Task brief
When you reach the line containing "trattamento dei dati**" in the data below, begin returning lines exactly as written, and stop once the line containing "2.1. Dati di navigazione." has been returned.

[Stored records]

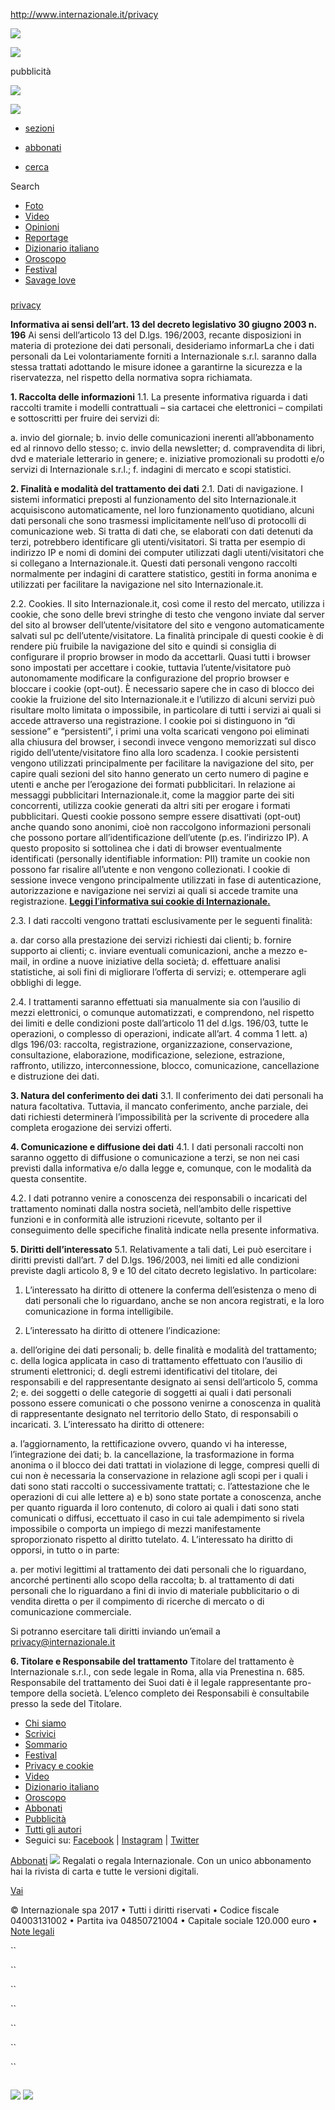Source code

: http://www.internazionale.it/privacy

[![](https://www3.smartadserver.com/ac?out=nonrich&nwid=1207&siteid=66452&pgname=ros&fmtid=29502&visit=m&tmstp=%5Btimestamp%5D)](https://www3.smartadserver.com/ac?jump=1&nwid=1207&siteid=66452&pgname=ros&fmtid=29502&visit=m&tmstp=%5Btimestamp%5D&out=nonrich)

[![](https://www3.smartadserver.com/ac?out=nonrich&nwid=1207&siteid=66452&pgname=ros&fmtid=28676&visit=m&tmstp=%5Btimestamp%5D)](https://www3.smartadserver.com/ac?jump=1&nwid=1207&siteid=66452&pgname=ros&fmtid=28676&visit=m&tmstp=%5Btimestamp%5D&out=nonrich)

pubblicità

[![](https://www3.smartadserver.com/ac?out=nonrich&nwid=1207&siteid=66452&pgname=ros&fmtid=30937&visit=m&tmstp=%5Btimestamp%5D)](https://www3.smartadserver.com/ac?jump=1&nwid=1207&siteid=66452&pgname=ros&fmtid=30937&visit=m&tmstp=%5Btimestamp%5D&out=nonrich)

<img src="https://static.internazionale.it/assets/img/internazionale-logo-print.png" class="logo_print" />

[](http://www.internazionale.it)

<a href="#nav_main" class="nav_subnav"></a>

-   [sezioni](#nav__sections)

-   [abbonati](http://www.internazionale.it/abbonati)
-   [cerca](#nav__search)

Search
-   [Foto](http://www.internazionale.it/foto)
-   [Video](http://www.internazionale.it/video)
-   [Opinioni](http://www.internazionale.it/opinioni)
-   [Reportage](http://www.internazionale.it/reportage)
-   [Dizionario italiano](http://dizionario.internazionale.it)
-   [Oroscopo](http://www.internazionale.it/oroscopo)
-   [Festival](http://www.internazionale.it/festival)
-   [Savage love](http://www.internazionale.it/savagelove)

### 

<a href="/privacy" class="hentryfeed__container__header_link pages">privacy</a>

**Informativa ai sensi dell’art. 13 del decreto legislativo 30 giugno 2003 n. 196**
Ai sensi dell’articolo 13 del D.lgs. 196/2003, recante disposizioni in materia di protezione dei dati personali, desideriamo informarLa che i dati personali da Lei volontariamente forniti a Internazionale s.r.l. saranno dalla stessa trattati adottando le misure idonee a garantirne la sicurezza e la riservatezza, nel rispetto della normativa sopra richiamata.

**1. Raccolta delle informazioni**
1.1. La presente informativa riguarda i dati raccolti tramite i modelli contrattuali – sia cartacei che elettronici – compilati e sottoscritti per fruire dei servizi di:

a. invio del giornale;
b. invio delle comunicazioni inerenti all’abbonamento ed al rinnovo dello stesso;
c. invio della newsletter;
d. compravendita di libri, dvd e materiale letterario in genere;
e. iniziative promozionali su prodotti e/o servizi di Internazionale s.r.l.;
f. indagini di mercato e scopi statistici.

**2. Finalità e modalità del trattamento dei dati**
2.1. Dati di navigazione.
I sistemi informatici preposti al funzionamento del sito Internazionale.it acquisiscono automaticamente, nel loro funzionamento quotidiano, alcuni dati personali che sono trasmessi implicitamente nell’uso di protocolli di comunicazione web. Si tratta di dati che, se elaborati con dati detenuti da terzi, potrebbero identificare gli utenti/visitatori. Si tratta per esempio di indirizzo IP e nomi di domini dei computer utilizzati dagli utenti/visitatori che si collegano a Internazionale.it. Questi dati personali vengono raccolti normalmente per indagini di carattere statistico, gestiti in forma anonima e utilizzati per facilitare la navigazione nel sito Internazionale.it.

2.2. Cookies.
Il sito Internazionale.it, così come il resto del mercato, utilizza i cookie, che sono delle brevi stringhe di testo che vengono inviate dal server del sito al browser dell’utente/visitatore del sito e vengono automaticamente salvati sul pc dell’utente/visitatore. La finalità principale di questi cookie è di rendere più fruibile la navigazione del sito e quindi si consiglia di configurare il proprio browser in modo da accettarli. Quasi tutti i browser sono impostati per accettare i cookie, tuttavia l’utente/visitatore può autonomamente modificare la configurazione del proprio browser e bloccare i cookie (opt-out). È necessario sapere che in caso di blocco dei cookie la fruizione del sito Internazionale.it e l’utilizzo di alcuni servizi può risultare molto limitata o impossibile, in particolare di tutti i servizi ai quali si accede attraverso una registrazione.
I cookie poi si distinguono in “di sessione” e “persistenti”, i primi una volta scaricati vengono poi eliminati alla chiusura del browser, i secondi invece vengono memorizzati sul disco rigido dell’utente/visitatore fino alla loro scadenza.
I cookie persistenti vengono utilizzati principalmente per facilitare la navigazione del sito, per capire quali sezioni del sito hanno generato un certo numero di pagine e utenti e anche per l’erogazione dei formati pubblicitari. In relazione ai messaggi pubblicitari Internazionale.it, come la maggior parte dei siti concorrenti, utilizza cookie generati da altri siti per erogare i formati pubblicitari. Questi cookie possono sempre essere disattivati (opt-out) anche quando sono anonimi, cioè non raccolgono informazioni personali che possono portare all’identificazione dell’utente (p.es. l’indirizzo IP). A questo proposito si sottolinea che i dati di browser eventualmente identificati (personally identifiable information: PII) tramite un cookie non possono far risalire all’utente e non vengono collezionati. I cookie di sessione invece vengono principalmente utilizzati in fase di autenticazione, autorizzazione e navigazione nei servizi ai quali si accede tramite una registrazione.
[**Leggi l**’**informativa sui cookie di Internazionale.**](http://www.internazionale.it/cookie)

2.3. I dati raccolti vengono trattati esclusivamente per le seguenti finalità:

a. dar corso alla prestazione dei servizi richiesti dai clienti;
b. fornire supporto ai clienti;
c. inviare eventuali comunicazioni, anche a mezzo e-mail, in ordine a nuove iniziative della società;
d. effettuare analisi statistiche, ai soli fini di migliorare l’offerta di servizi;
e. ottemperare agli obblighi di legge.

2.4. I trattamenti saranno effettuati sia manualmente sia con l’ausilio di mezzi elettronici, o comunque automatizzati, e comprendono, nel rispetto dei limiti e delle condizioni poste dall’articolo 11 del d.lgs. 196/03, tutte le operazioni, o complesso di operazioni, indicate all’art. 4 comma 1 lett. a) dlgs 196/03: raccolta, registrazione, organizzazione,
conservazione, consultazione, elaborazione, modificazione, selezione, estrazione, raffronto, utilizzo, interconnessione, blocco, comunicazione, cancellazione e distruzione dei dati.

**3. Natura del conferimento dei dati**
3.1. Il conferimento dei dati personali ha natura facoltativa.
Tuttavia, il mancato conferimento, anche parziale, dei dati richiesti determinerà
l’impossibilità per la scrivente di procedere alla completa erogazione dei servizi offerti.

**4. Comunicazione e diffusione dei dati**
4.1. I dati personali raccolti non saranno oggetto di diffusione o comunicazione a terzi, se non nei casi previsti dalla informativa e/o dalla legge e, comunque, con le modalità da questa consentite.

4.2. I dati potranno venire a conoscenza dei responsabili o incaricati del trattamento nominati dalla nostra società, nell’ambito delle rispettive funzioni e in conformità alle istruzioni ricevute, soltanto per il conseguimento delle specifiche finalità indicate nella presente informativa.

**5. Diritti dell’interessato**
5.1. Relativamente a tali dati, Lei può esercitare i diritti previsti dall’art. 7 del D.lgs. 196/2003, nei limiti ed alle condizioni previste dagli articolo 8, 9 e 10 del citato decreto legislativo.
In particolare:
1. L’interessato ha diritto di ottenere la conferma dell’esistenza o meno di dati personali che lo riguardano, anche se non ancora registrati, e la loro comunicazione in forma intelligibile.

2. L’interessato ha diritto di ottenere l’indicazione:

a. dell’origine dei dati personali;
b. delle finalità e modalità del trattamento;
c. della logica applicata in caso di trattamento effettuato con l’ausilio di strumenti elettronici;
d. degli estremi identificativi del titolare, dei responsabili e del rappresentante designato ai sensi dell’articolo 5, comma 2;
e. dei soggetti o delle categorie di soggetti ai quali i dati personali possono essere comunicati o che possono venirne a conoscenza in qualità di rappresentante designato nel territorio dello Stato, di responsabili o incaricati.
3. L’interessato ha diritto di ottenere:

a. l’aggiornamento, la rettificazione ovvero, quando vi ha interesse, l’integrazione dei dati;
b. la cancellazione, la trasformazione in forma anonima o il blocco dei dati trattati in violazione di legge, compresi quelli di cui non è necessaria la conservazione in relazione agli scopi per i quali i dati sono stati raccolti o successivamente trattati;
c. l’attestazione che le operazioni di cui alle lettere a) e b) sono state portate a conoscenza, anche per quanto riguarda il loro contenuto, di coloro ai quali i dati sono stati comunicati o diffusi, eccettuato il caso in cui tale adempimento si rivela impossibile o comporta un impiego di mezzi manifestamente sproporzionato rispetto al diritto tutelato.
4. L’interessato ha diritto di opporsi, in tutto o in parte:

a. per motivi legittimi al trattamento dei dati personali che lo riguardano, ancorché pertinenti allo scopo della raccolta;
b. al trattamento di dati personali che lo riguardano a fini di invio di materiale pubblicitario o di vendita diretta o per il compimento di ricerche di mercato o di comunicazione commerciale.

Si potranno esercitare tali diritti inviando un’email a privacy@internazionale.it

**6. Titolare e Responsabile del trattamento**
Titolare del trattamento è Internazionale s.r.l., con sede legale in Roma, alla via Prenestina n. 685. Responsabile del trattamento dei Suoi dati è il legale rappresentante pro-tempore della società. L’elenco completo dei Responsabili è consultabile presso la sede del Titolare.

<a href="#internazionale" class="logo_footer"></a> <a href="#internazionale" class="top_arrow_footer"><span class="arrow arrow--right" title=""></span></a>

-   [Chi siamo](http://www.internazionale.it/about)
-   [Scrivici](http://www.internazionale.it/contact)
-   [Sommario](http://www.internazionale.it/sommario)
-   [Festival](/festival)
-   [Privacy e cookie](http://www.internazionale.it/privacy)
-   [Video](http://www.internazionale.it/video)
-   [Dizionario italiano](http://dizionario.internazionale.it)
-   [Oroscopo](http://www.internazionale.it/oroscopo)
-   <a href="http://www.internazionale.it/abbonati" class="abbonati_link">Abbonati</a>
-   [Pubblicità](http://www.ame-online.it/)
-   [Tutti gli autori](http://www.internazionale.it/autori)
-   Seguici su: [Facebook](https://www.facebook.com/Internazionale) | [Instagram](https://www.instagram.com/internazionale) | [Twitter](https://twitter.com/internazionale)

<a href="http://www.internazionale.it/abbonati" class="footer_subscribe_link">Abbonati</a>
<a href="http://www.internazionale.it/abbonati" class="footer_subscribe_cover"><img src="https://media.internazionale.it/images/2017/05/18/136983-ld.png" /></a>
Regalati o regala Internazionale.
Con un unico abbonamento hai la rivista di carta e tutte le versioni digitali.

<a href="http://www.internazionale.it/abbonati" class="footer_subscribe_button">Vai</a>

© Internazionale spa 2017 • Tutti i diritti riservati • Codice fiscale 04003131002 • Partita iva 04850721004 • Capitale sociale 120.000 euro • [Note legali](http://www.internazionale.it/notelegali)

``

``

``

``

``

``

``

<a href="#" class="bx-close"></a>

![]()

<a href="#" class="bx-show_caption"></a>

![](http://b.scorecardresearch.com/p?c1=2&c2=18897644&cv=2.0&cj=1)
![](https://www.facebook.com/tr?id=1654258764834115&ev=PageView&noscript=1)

Result
**2. Finalità e modalità del trattamento dei dati**
2.1. Dati di navigazione.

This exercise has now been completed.